My bedroom and my closet. Everything there is about me is right there in that one spot. I had it all so nice, even had a place for mother's green love seat. If I could have anything, I would have that room. I have pictures and what-knots in one of the chest of drawers. They would be nice here in my book shelves. Sooooo much of my stuff would fit nicely here. Ashley is going to be by there this weekend, and she could gather up some of that and bring to me to fix up my home-away-from-home. I hope everyone realizes I have not died, and wants to help themselves to my things. Oh, if I could only grow another pair of legs. I want to tend to my own life, and not have other people doing it for me. My heart breaks. It breaks. Then it hurts me so bad to think that I have caused so much trouble for Jim, and it's thought my being here is in his best interest. Sometimes I wonder where I fit. I don't know. I really just do not know.
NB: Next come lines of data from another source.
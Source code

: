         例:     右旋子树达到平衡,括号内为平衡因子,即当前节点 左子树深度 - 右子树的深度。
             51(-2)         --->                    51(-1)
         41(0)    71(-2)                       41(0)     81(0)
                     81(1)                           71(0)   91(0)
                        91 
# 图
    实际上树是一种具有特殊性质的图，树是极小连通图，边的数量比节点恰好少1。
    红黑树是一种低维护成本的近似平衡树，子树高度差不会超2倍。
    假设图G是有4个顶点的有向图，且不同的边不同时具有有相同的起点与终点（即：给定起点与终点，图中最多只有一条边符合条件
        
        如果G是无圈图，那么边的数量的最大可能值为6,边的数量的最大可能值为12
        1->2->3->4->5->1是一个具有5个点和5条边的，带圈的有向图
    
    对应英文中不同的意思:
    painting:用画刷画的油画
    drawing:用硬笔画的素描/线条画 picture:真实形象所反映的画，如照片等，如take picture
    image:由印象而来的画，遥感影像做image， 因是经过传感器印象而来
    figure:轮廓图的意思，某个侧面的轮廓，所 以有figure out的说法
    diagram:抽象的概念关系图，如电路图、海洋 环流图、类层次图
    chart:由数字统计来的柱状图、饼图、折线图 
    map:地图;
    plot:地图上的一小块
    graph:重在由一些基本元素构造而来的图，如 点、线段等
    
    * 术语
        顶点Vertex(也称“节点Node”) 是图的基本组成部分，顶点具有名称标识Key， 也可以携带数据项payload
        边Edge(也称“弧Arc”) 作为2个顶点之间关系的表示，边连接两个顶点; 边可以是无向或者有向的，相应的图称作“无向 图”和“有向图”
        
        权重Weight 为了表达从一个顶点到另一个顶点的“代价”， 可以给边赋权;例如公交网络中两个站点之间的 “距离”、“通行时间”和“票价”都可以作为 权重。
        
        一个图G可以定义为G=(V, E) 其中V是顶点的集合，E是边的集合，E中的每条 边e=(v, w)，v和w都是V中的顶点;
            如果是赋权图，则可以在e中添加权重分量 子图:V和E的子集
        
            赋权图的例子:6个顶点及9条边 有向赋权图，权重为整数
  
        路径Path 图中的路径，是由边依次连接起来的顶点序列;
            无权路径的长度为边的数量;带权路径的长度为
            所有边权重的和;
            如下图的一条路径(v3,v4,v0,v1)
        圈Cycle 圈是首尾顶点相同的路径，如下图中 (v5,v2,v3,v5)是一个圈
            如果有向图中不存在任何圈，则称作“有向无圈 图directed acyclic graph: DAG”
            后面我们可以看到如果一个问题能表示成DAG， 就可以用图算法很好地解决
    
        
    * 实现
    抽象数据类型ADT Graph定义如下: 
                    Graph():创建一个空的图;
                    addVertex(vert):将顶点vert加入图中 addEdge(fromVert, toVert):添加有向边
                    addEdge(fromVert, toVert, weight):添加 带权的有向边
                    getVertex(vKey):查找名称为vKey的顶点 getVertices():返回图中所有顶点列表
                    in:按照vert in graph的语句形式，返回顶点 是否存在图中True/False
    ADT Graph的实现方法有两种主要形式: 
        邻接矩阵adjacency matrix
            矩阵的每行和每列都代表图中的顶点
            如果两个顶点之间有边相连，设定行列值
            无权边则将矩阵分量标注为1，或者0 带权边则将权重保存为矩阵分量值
One day as I sat at the table in the dining room, I watched a lady slowly make her way with her walker, shuffling one foot at a time very slowly, walking nonetheless. I thought "I don't even remember what it *felt* like to walk. I turned to Jackie, a double amputee, and asked her if she ever *felt* that way, and she responded that she did. That's when I related walking to a feeling. Not something I've ever thought of before. I laugh sometimes whenever I try to lift my legs, especially the rght one, and it just lays there, but I keep on straining and nothing happens. Now how did I get here? For one thing I tried to lift my leg. It just tremored but didn't come up off of the bed, same with the left one. If I am sitting, I can take them and bend them under me.
Think I might try going to the dining room for breakfast today. I bought a scanner and it is supposed to be delivered today. It can scan up to 16 slides at a time. Now to get the slides. Jim brought me some pictures that I've enjoyed looking at. I have my printer here but don't know where the cd with the installation software is. Maybe I can find it online.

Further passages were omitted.